La empresa ferroviaria Talgo, constructora del AVE, ha cumplido hace poco su primer lustro de presencia en el mercado continuo. Salió a la lonja de valores a mediados de 2015, al precio de 9,25 euros. El viernes pasado, al cierre de la jornada marcó 3,82 miserables euros. Es decir, quienes invirtieron en las fechas de la colocación, sufren cinco años después una pérdida de nada menos que un 59%.
Talgo, fundada en 1942, es la sigla de Tren Articulado Ligero Goicoechea Oriol. La veterana casa dio el salto al parqué cinco años atrás, cuando su capital estaba dominado por dos grupos, Trilantic Capital, de Nueva York, y MCH Private Equity, de Madrid. Además, la familia vasca Oriol, una de las fundadoras, contaba con el 20%.
Los tres socios vendieron entonces una parte de sus paquetes de títulos. Se embolsaron por ella la espléndida suma de 600 millones. Sin embargo, conservaron la mayoría accionarial y el dominio absoluto de la compañía.
Antes de proseguir nuestro relato, es oportuno recordar que dicha operación había vivido un prólogo no menos jugoso. Ocurrió en 2005, cuando los Oriol transfirieron el 75% de Talgo a los capitalistas Trilantic y MCH por 180 millones limpios de polvo y paja.
Es decir, diez años después de aquel fructífero “pase”, la estirpe Oriol y los mismos fondos sueltan otro pelotazo, pero esta vez de proporciones siderales. El debut en bolsa devino algo parecido al milagro de los panes y los peces. En efecto, la tasación de la ferrocarrilera se multiplicó hasta alcanzar la bonita cantidad de 1.260 millones.
A la sazón, el gabinete de comunicaciones de Talgo propaló a los cuatro vientos las bondades inmarcesibles de la empresa. En opinión de tales ases de la propaganda, la cotización encerraba un “alto potencial de revalorización”. Según esas lumbreras, se preveía un gran crecimiento gracias a los planes de expansión trazados para penetrar en más de veinte países. Otro banderín de enganche no menos atrayente era la política de dividendos. Iba a caer un maná para los afortunados socios de hasta el 50% del excedente anual.

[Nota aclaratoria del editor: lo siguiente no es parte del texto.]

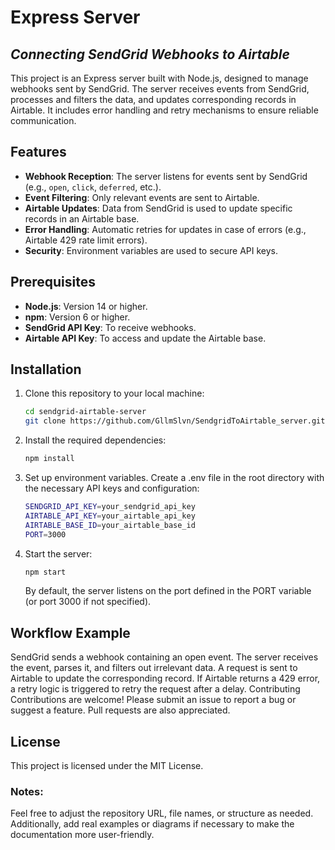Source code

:# Express Server
## _Connecting SendGrid Webhooks to Airtable_


This project is an Express server built with Node.js, designed to manage webhooks sent by SendGrid. The server receives events from SendGrid, processes and filters the data, and updates corresponding records in Airtable. It includes error handling and retry mechanisms to ensure reliable communication.

## Features

- **Webhook Reception**: The server listens for events sent by SendGrid (e.g., `open`, `click`, `deferred`, etc.).
- **Event Filtering**: Only relevant events are sent to Airtable.
- **Airtable Updates**: Data from SendGrid is used to update specific records in an Airtable base.
- **Error Handling**: Automatic retries for updates in case of errors (e.g., Airtable 429 rate limit errors).
- **Security**: Environment variables are used to secure API keys.

## Prerequisites

- **Node.js**: Version 14 or higher.
- **npm**: Version 6 or higher.
- **SendGrid API Key**: To receive webhooks.
- **Airtable API Key**: To access and update the Airtable base.

## Installation

1. Clone this repository to your local machine:

   ```bash
   cd sendgrid-airtable-server
   git clone https://github.com/GllmSlvn/SendgridToAirtable_server.git
   ```
   
2. Install the required dependencies:
    ```bash
    npm install
    ```
3. Set up environment variables. Create a .env file in the root directory with the necessary API keys and configuration:
    ```bash
    SENDGRID_API_KEY=your_sendgrid_api_key
    AIRTABLE_API_KEY=your_airtable_api_key
    AIRTABLE_BASE_ID=your_airtable_base_id
    PORT=3000
    ```

4. Start the server:
    ```bash
    npm start
    ```
    By default, the server listens on the port defined in the PORT variable (or port 3000 if not specified).
    

## Workflow Example
SendGrid sends a webhook containing an open event.
The server receives the event, parses it, and filters out irrelevant data.
A request is sent to Airtable to update the corresponding record.
If Airtable returns a 429 error, a retry logic is triggered to retry the request after a delay.
Contributing
Contributions are welcome! Please submit an issue to report a bug or suggest a feature. Pull requests are also appreciated.

## License
This project is licensed under the MIT License. 

### Notes:
Feel free to adjust the repository URL, file names, or structure as needed. Additionally, add real examples or diagrams if necessary to make the documentation more user-friendly.




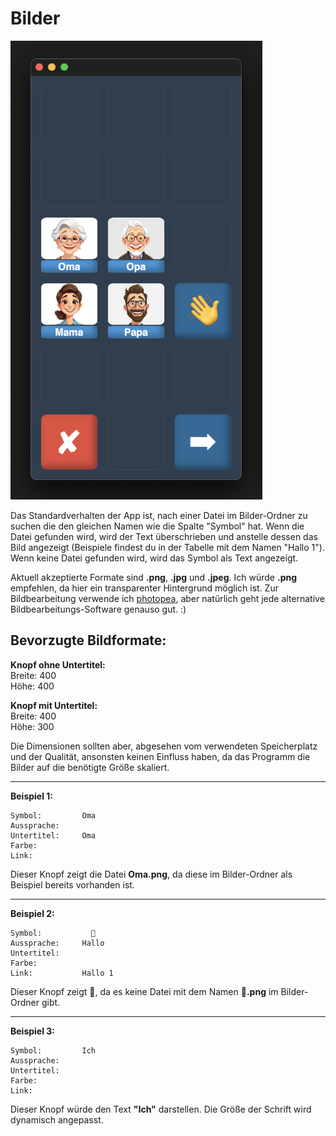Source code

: # Bilder

   <img src="./preview_images.png" alt="images" width="403" height="734">

Das Standardverhalten der App ist, nach einer Datei im Bilder-Ordner zu suchen die den gleichen Namen wie die Spalte "Symbol" hat. Wenn die Datei gefunden wird, wird der Text überschrieben und anstelle dessen das Bild angezeigt (Beispiele findest du in der Tabelle mit dem Namen "Hallo 1"). Wenn keine Datei gefunden wird, wird das Symbol als Text angezeigt.

Aktuell akzeptierte Formate sind **.png**, **.jpg** und **.jpeg**. Ich würde **.png** empfehlen, da hier ein transparenter Hintergrund möglich ist. Zur Bildbearbeitung verwende ich [photopea](https://www.photopea.com/), aber natürlich geht jede alternative Bildbearbeitungs-Software genauso gut. :)

## Bevorzugte Bildformate:

**Knopf ohne Untertitel:**  
Breite: 400  
Höhe: 400

**Knopf mit Untertitel:**  
Breite: 400  
Höhe: 300

Die Dimensionen sollten aber, abgesehen vom verwendeten Speicherplatz und der Qualität, ansonsten keinen Einfluss haben, da das Programm die Bilder auf die benötigte Größe skaliert.

---

**Beispiel 1:**

```
Symbol:         Oma
Aussprache:
Untertitel:     Oma
Farbe:
Link:
```

Dieser Knopf zeigt die Datei **Oma.png**, da diese im Bilder-Ordner als Beispiel bereits vorhanden ist.

---

**Beispiel 2:**

```
Symbol:           👋
Aussprache:     Hallo
Untertitel:
Farbe:
Link:           Hallo 1
```

Dieser Knopf zeigt 👋, da es keine Datei mit dem Namen **👋.png** im Bilder-Ordner gibt.

---

**Beispiel 3:**

```
Symbol:         Ich
Aussprache:
Untertitel:
Farbe:
Link:
```

Dieser Knopf würde den Text **"Ich"** darstellen. Die Größe der Schrift wird dynamisch angepasst.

El trasiego se instrumentó mediante una OPV u oferta pública de venta. Es decir, los dos consorcios y la familia Oriol cedieron sus títulos a quienes quisieron comprarlos. Y se llevaron la pasta a su zurrón particular. En la caja de Talgo no entró un solo céntimo. Los intermediarios financieros pusieron a contribución sus habituales dotes de encantamiento. Todo el papel se colocó sin problemas entre las instituciones inversoras. En teoría, estas son las entendidas. Pero a juzgar por la debacle de los cambios, parece bastante claro que se la dieron con queso.
A estas alturas veraniegas de 2020, la contratación de Talgo yace postrada en poco más de 3,8 euros. El valor entero de la compañía ha caído por debajo de los 500 millones. En medio de este desastre sin paliativos, además de los agiotistas y de la saga Oriol, sobresalen unos claros ganadores. No son otros que los miembros de la plana mayor directiva de Talgo.
Con motivo de su estreno en las pizarras bursátiles, los doce principales ejecutivos se asignaron una gratificación para premiar sus extraordinarios desvelos, cifrada en 50 millones. Entre los perceptores figuran los cuatro primeros espadas: Carlos de Palacio Oriol, José María de Oriol Fabra, Segundo Vallejo Abad y Eduardo Fernández-Gorostiaga Cámara. A cada uno le llovieron del cielo casi 11 millones.
Talgo se encuentra hoy en situación de pérdidas. En el periodo enero-junio ha contabilizado unos números rojos de casi 6 millones. Dado el actual descontrol del coronavirus, que está ocasionando un desplome de la economía a escala mundial, se va a poner muy cuesta arriba la obtención de beneficios al final del ejercicio. Así que el reparto de los pregonados dividendos queda en entredicho.
El de Talgo no es un caso único. Los estrenos en el mercado continuo de las últimas décadas revisten un denominador común. Consiste en que los dueños de las acciones propinan unos endosos multimillonarios y los ejecutivos salen forrados para el resto de sus vidas. Quienes suelen pagar la fiesta son los incautos que pican el anzuelo y acuden a la suscripción de las participaciones, engatusados por los cantos de sirena de los bancos-comisionistas.
Ni es oro todo lo que reluce, ni nadie regala duros a cuatro pesetas. Y en materia de OPV, todavía mucho menos. La mayoría de ellas, con notabilísimas excepciones, significan una auténtica tomadura de pelo, cuando no un atraco a mano armada a los ahorradores.